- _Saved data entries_
BEGIN

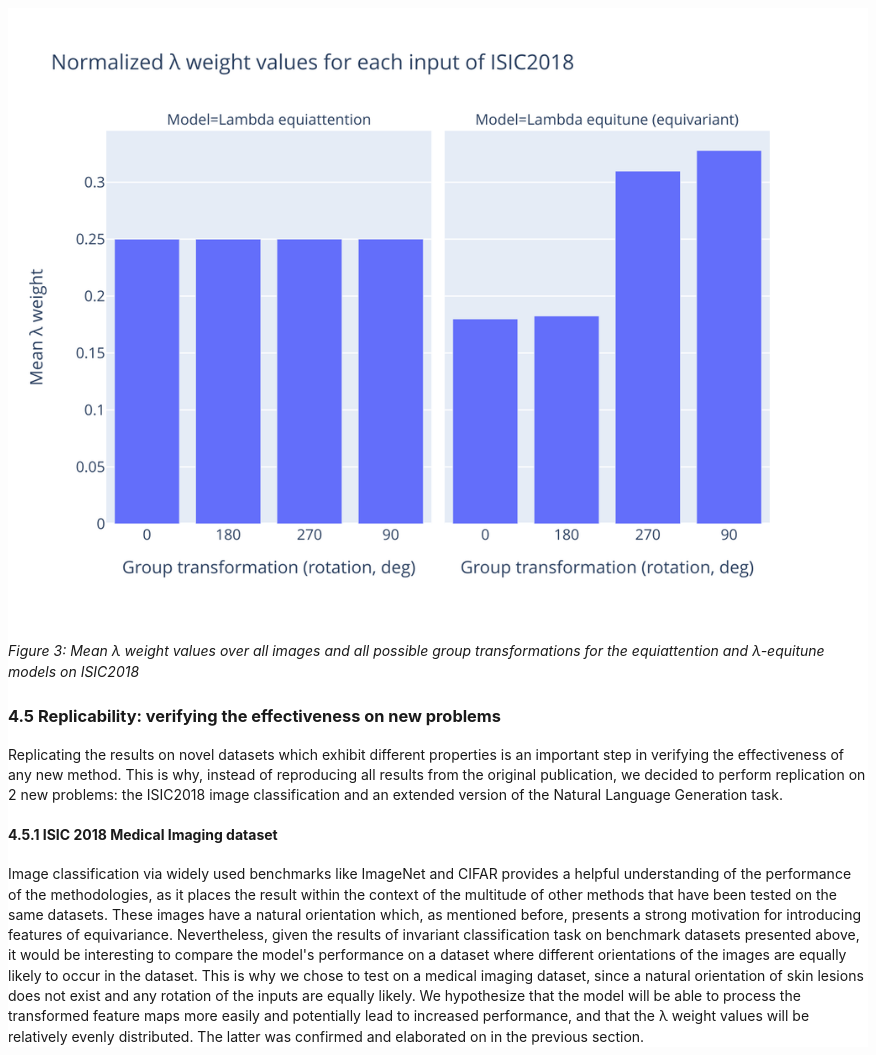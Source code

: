 ![Lambda weight values on ISIC2018](results/plots/lamba_weight_means_ISIC2018.svg)

*Figure 3: Mean λ weight values over all images and all possible group transformations for the equiattention and λ-equitune models on ISIC2018*

### 4.5 Replicability: verifying the effectiveness on new problems

Replicating the results on novel datasets which exhibit different properties is an important step in verifying the
effectiveness of any new method. This is why, instead of reproducing all results from the original publication, we
decided to perform replication on 2 new problems: the ISIC2018 image classification and an extended version of the Natural Language Generation task.

#### 4.5.1 ISIC 2018 Medical Imaging dataset

Image classification via widely used benchmarks like ImageNet and CIFAR provides a helpful understanding of the
performance of the methodologies, as it places the result within the context of the multitude of other methods that have
been tested on the same datasets. These images have a natural orientation which, as mentioned before, presents a strong motivation for introducing features of equivariance. Nevertheless, given the results of invariant classification task on benchmark datasets presented above, it would be interesting to compare the model's performance on a dataset where different orientations of the images are equally likely to occur in the dataset.
This is why we chose to test on a medical imaging dataset, since a natural orientation of skin lesions
does not exist and any rotation of the inputs are equally likely.
We hypothesize that the model will be able to process the transformed feature maps more easily and potentially lead to increased performance, and that the λ weight values will be relatively evenly distributed. The latter was confirmed and elaborated on in the previous section.
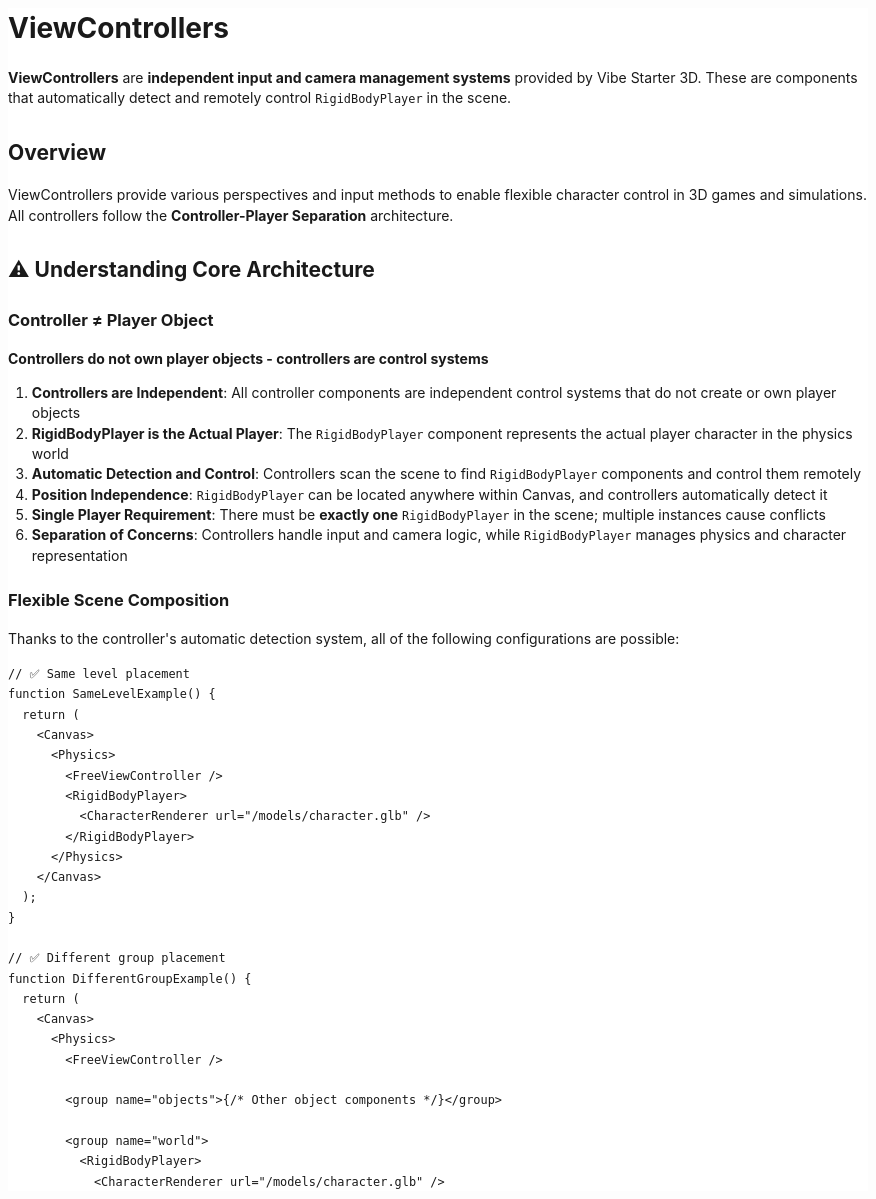 # ViewControllers

**ViewControllers** are **independent input and camera management systems** provided by Vibe Starter 3D. These are components that automatically detect and remotely control `RigidBodyPlayer` in the scene.

## Overview

ViewControllers provide various perspectives and input methods to enable flexible character control in 3D games and simulations. All controllers follow the **Controller-Player Separation** architecture.

## ⚠️ Understanding Core Architecture

### **Controller ≠ Player Object**

**Controllers do not own player objects - controllers are control systems**

1. **Controllers are Independent**: All controller components are independent control systems that do not create or own player objects
2. **RigidBodyPlayer is the Actual Player**: The `RigidBodyPlayer` component represents the actual player character in the physics world
3. **Automatic Detection and Control**: Controllers scan the scene to find `RigidBodyPlayer` components and control them remotely
4. **Position Independence**: `RigidBodyPlayer` can be located anywhere within Canvas, and controllers automatically detect it
5. **Single Player Requirement**: There must be **exactly one** `RigidBodyPlayer` in the scene; multiple instances cause conflicts
6. **Separation of Concerns**: Controllers handle input and camera logic, while `RigidBodyPlayer` manages physics and character representation

### **Flexible Scene Composition**

Thanks to the controller's automatic detection system, all of the following configurations are possible:

```tsx
// ✅ Same level placement
function SameLevelExample() {
  return (
    <Canvas>
      <Physics>
        <FreeViewController />
        <RigidBodyPlayer>
          <CharacterRenderer url="/models/character.glb" />
        </RigidBodyPlayer>
      </Physics>
    </Canvas>
  );
}

// ✅ Different group placement
function DifferentGroupExample() {
  return (
    <Canvas>
      <Physics>
        <FreeViewController />

        <group name="objects">{/* Other object components */}</group>

        <group name="world">
          <RigidBodyPlayer>
            <CharacterRenderer url="/models/character.glb" />
```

END

- _REQUIRED WORK_
Would you copy every line of the entries that includes the word "within"?

- _YOUR SOLUTION_
performance of the methodologies, as it places the result within the context of the multitude of other methods that have
4. **Position Independence**: `RigidBodyPlayer` can be located anywhere within Canvas, and controllers automatically detect it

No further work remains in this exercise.